The Department has determined the following as it relates the allegation of: Facility did not report incident to Department. The investigation consisted of interviews with staff, facility record reveiw, and Regional Office file review.

LPA reviewed the RO's facility files and did not observe an SIR submitted. However, according to an interview with S2, S2 stated Administrator Eric always submits them and submitted a copy for reference. The document shows that Administrator Eric Hostetter sent a EFAX via Ring Central to (916) 263-4744 on Wednesday, September 27, 2023 at 5:52 PM. Based on this information, the allegation is unfounded, meaning that the allegation was false, could not have happened and/or is without a reasonable basis. No deficiences are being cited.

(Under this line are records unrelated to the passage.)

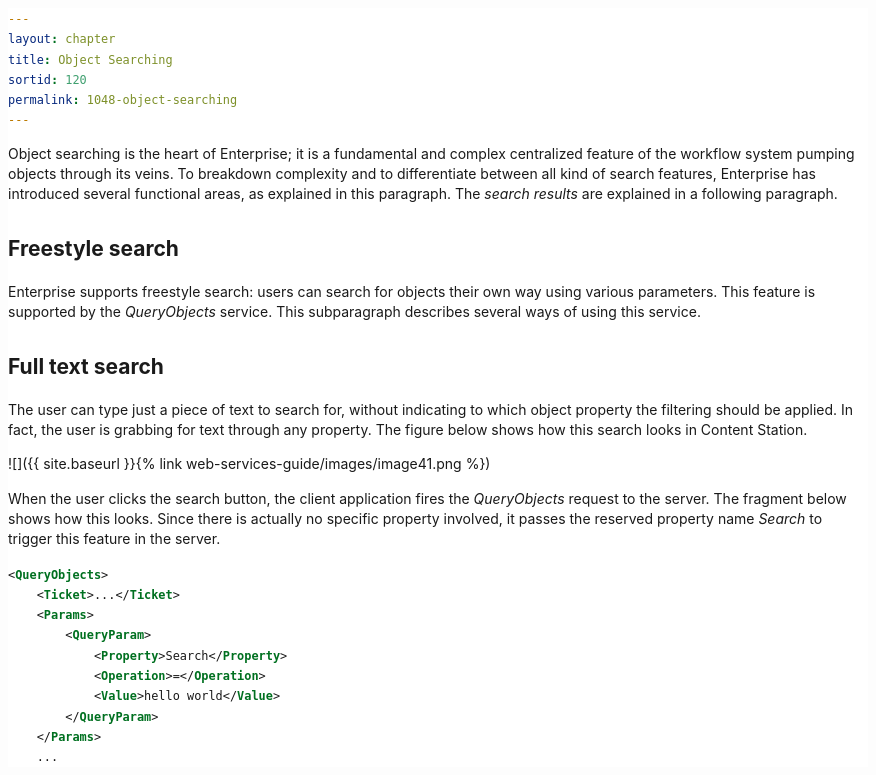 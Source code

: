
 ```yaml
---
layout: chapter
title: Object Searching
sortid: 120
permalink: 1048-object-searching
---
```


Object searching is the heart of Enterprise; it is a fundamental and complex centralized feature of the workflow system 
pumping objects through its veins. To breakdown complexity and to differentiate between all kind of search features, 
Enterprise has introduced several functional areas, as explained in this paragraph. The *search results* are explained 
in a following paragraph.

## Freestyle search

Enterprise supports freestyle search: users can search for objects their own way using various parameters. This feature 
is supported by the *QueryObjects* service. This subparagraph describes several ways of using this service.

## Full text search

The user can type just a piece of text to search for, without indicating to which object property the filtering should 
be applied. In fact, the user is grabbing for text through any property. The figure below shows how this search looks 
in Content Station.

![]({{ site.baseurl }}{% link web-services-guide/images/image41.png %}) 

When the user clicks the search button, the client application fires the *QueryObjects* request to the server. 
The fragment below shows how this looks. Since there is actually no specific property involved, it passes the reserved 
property name *Search* to trigger this feature in the server.

```xml
<QueryObjects>
	<Ticket>...</Ticket>
	<Params>
		<QueryParam>
			<Property>Search</Property>
			<Operation>=</Operation>
			<Value>hello world</Value>
		</QueryParam>
	</Params>
	...
```
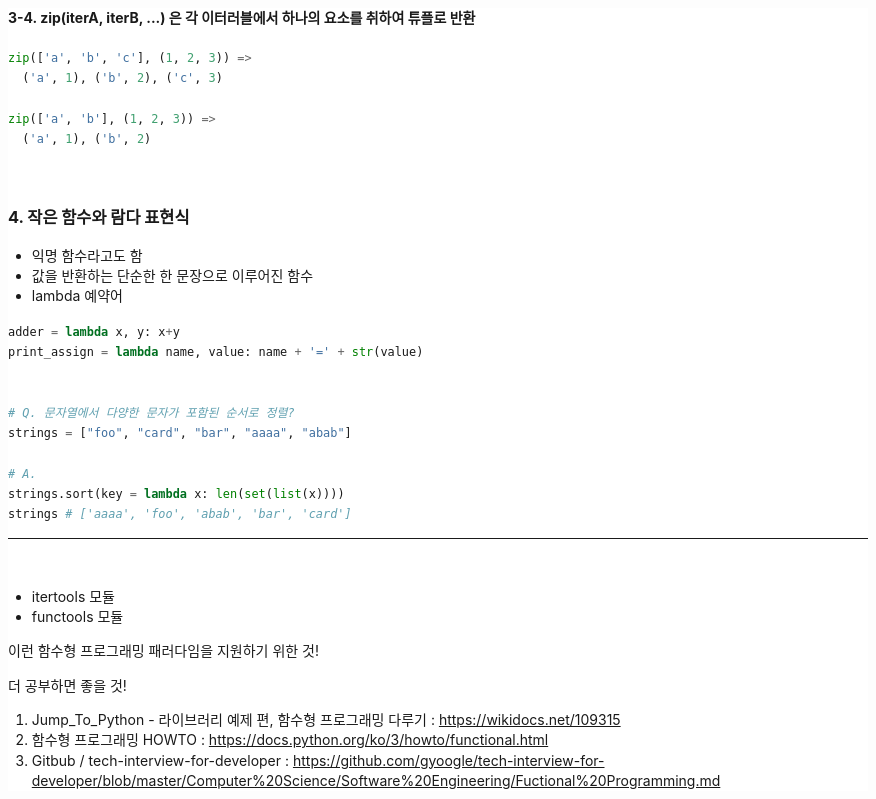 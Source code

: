 #### 3-4. zip(iterA, iterB, ...) 은 각 이터러블에서 하나의 요소를 취하여 튜플로 반환
```python
zip(['a', 'b', 'c'], (1, 2, 3)) =>
  ('a', 1), ('b', 2), ('c', 3)

zip(['a', 'b'], (1, 2, 3)) =>
  ('a', 1), ('b', 2)
```
<br>

### 4. 작은 함수와 람다 표현식
- 익명 함수라고도 함
- 값을 반환하는 단순한 한 문장으로 이루어진 함수
- lambda 예약어

```python
adder = lambda x, y: x+y
print_assign = lambda name, value: name + '=' + str(value)


# Q. 문자열에서 다양한 문자가 포함된 순서로 정렬?
strings = ["foo", "card", "bar", "aaaa", "abab"]

# A.
strings.sort(key = lambda x: len(set(list(x))))
strings # ['aaaa', 'foo', 'abab', 'bar', 'card']
```

---

<br>

- itertools 모듈
- functools 모듈

이런 함수형 프로그래밍 패러다임을 지원하기 위한 것!


더 공부하면 좋을 것!
 1. Jump_To_Python - 라이브러리 예제 편, 함수형 프로그래밍 다루기 : https://wikidocs.net/109315
 2. 함수형 프로그래밍 HOWTO : https://docs.python.org/ko/3/howto/functional.html
 3. Gitbub / tech-interview-for-developer : https://github.com/gyoogle/tech-interview-for-developer/blob/master/Computer%20Science/Software%20Engineering/Fuctional%20Programming.md
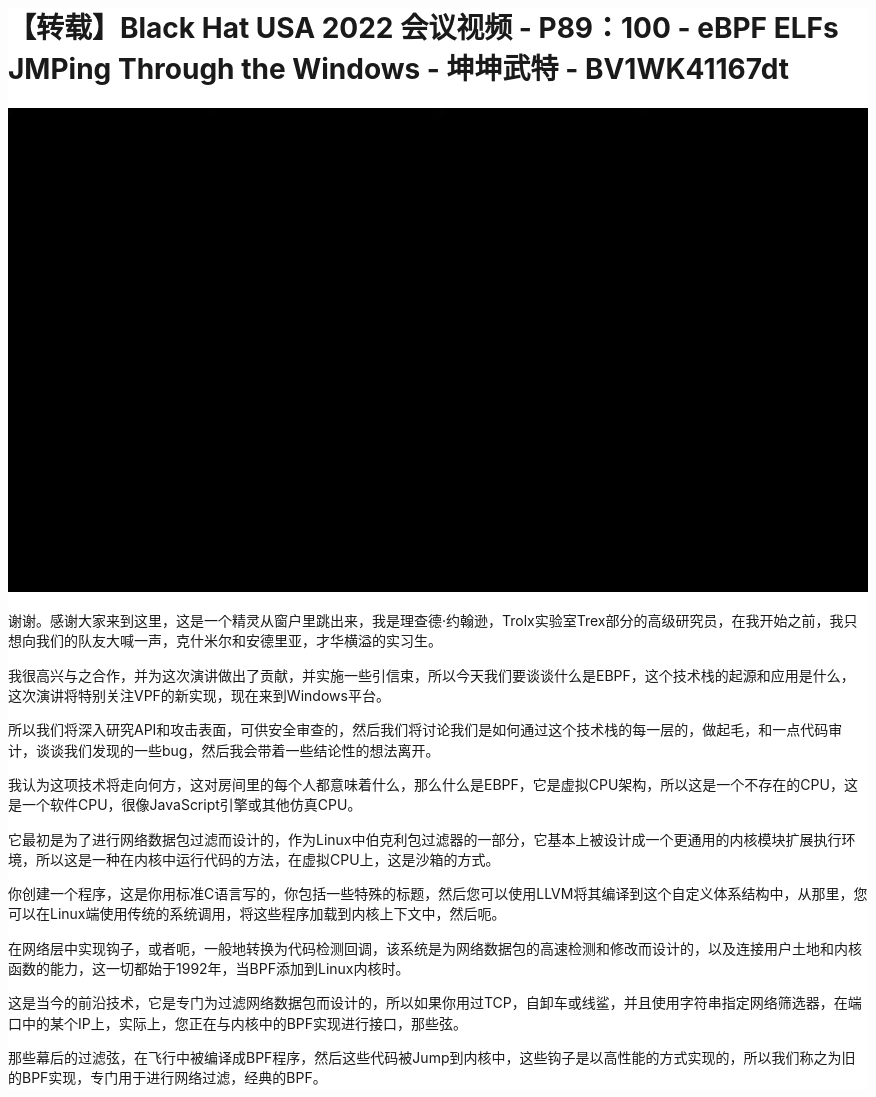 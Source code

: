 # 【转载】Black Hat USA 2022 会议视频 - P89：100 - eBPF ELFs JMPing Through the Windows - 坤坤武特 - BV1WK41167dt

![](img/ae9cfd437760dfbc36ffc5d88246c863_0.png)

谢谢。感谢大家来到这里，这是一个精灵从窗户里跳出来，我是理查德·约翰逊，Trolx实验室Trex部分的高级研究员，在我开始之前，我只想向我们的队友大喊一声，克什米尔和安德里亚，才华横溢的实习生。

我很高兴与之合作，并为这次演讲做出了贡献，并实施一些引信束，所以今天我们要谈谈什么是EBPF，这个技术栈的起源和应用是什么，这次演讲将特别关注VPF的新实现，现在来到Windows平台。

所以我们将深入研究API和攻击表面，可供安全审查的，然后我们将讨论我们是如何通过这个技术栈的每一层的，做起毛，和一点代码审计，谈谈我们发现的一些bug，然后我会带着一些结论性的想法离开。

我认为这项技术将走向何方，这对房间里的每个人都意味着什么，那么什么是EBPF，它是虚拟CPU架构，所以这是一个不存在的CPU，这是一个软件CPU，很像JavaScript引擎或其他仿真CPU。

它最初是为了进行网络数据包过滤而设计的，作为Linux中伯克利包过滤器的一部分，它基本上被设计成一个更通用的内核模块扩展执行环境，所以这是一种在内核中运行代码的方法，在虚拟CPU上，这是沙箱的方式。

你创建一个程序，这是你用标准C语言写的，你包括一些特殊的标题，然后您可以使用LLVM将其编译到这个自定义体系结构中，从那里，您可以在Linux端使用传统的系统调用，将这些程序加载到内核上下文中，然后呃。

在网络层中实现钩子，或者呃，一般地转换为代码检测回调，该系统是为网络数据包的高速检测和修改而设计的，以及连接用户土地和内核函数的能力，这一切都始于1992年，当BPF添加到Linux内核时。

这是当今的前沿技术，它是专门为过滤网络数据包而设计的，所以如果你用过TCP，自卸车或线鲨，并且使用字符串指定网络筛选器，在端口中的某个IP上，实际上，您正在与内核中的BPF实现进行接口，那些弦。

那些幕后的过滤弦，在飞行中被编译成BPF程序，然后这些代码被Jump到内核中，这些钩子是以高性能的方式实现的，所以我们称之为旧的BPF实现，专门用于进行网络过滤，经典的BPF。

An exit interview was held, and a copy of the report was provided.
Unfounded
Estimated Days of Completion:
SUPERVISOR'S NAME: Stephen RichardsonTELEPHONE: (916) 263-4746
LICENSING EVALUATOR NAME: Christina ValerioTELEPHONE: 916-823-6323
LICENSING EVALUATOR SIGNATURE:

DATE: 12/26/2023
I acknowledge receipt of this form and understand my licensing appeal rights as explained and received.
FACILITY REPRESENTATIVE SIGNATURE:

DATE: 12/26/2023
This report must be available at Child Care and Group Home facilities for public review for 3 years.